Hime-Chan wrote:Jd: the food you have is also concerning for most Europeans, we sometimes hear stories in France about Americans not wanting our cheese because it has mouldy bits, but it's controlled mould (yeah we...care about cheese), while your society lets genetically modified vegetables for consumption, dangerous colourants, adding sugar to EVERYTHING...
The world will need genetically-modified food as the population grows if we want any chance at feeding most of us. That is a fact. There is not enough farm land for the world's population without increasing yields. Genetically-modified food sounds scary to the uninitiated, but as with the anti-vaccination movement, this is something you should leave to scientists if you are not willing to do the reading. You already eat almost exclusively "unnatural" food. Humans have shaped and refined their food sources for hundreds of thousands of years and will continue to do so as we make it better, more efficient, and more substantial than before.

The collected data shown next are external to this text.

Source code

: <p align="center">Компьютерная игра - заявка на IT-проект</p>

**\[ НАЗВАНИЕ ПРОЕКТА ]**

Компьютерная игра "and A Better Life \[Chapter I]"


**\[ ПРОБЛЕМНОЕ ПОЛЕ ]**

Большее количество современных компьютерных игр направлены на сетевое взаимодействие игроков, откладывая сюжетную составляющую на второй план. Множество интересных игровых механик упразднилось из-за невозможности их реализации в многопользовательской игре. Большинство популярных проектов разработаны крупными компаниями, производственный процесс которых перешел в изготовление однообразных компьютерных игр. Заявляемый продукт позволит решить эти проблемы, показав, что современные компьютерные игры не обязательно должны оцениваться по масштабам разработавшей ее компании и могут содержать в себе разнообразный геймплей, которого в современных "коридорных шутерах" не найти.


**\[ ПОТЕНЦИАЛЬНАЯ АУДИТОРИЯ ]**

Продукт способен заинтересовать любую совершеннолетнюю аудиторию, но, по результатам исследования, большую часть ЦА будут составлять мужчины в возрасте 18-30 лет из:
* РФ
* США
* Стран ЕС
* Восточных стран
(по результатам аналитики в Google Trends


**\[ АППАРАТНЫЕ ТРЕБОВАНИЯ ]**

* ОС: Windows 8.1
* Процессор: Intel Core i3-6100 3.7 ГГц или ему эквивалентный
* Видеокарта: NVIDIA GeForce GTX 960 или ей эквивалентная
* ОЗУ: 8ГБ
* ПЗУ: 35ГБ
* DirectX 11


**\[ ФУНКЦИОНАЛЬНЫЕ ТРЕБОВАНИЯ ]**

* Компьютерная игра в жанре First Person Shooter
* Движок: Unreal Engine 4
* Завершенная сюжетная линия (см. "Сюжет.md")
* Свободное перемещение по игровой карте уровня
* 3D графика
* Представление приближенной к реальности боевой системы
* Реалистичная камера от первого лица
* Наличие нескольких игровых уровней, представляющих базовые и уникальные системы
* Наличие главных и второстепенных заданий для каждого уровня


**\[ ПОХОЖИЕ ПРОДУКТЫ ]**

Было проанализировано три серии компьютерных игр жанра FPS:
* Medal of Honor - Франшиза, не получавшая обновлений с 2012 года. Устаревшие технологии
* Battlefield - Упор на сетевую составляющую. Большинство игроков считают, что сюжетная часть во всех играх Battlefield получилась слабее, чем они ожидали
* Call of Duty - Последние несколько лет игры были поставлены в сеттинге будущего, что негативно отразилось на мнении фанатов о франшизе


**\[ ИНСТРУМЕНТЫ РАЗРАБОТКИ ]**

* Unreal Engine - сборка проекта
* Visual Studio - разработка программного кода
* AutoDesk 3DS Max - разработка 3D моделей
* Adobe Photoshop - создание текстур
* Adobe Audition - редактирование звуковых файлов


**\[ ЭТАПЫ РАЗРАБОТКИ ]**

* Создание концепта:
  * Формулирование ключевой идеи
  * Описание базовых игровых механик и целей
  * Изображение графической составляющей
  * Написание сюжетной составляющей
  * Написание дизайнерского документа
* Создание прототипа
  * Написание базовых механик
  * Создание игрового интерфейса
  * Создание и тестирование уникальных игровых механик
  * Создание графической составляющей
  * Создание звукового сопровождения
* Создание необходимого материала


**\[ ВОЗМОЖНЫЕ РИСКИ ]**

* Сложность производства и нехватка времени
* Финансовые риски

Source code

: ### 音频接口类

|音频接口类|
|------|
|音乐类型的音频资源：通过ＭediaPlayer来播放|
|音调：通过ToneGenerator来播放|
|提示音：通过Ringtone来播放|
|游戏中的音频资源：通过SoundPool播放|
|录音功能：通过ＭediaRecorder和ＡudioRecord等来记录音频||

Again, let me state outright:
There is nothing inherently wrong with genetically-modified food. Nothing. Literally, nothing. People are scared of introducing "dangerous colorants" and "sugars" and things along those lines without realizing that there is something "added" to virtually every food item you've eaten in your life. Whether it's the seeds used to plant your garden, the fertilizer used for said seeds, the produce at the supermarket, or just about any food that lasts more than a few days or comes in a bag, there are too many items.
The truth is that "organic" food preys upon people who have no clue whatsoever about anything other than basic semantics. This game of semantics has left people scared, when the food they are fearful of should more accurately be referred to as simply "genetically-engineered". This is a subject too complex to cover in passing, but the hysteria around GMOs is entirely, completely, and undeniably overblown.
Please do some basic reading into it before you begin fearing food.
Also, just to be honest and address your molding concern: I'm sure someone has said something about not wanting to eat mold on their cheese or on anything else in the U.S. However, this is not a recurring theme of national discourse. Combating false cheeses is not a priority of Obama's foreign policy and it certainly isn't on the minds of citizens. In fact, the thing I hear about French cheese is that there is a lot of variety. Surely you can concede that maybe--
just maybe--some of that variety maybe isn't for everyone.
What all of this sounds like is something I've mentioned before, which is a relevancy mindset in which everyone feels compelled to say, "Well, we've got this and it's better than [well-known/powerful/important country here] , therefore we are better than them (in at least this one way but obviously if there's one thing there must be a lot of things, so...
we're better!)". It's really defeatist and entirely unnecessary. If you want your country to stick out and be noticed and be relevant, it should not be in the form of comparison. That is a game in which no one wins. Focus on the positive aspects and more importantly the unique aspects. Everyone has something to offer--even if it's just molded cheese.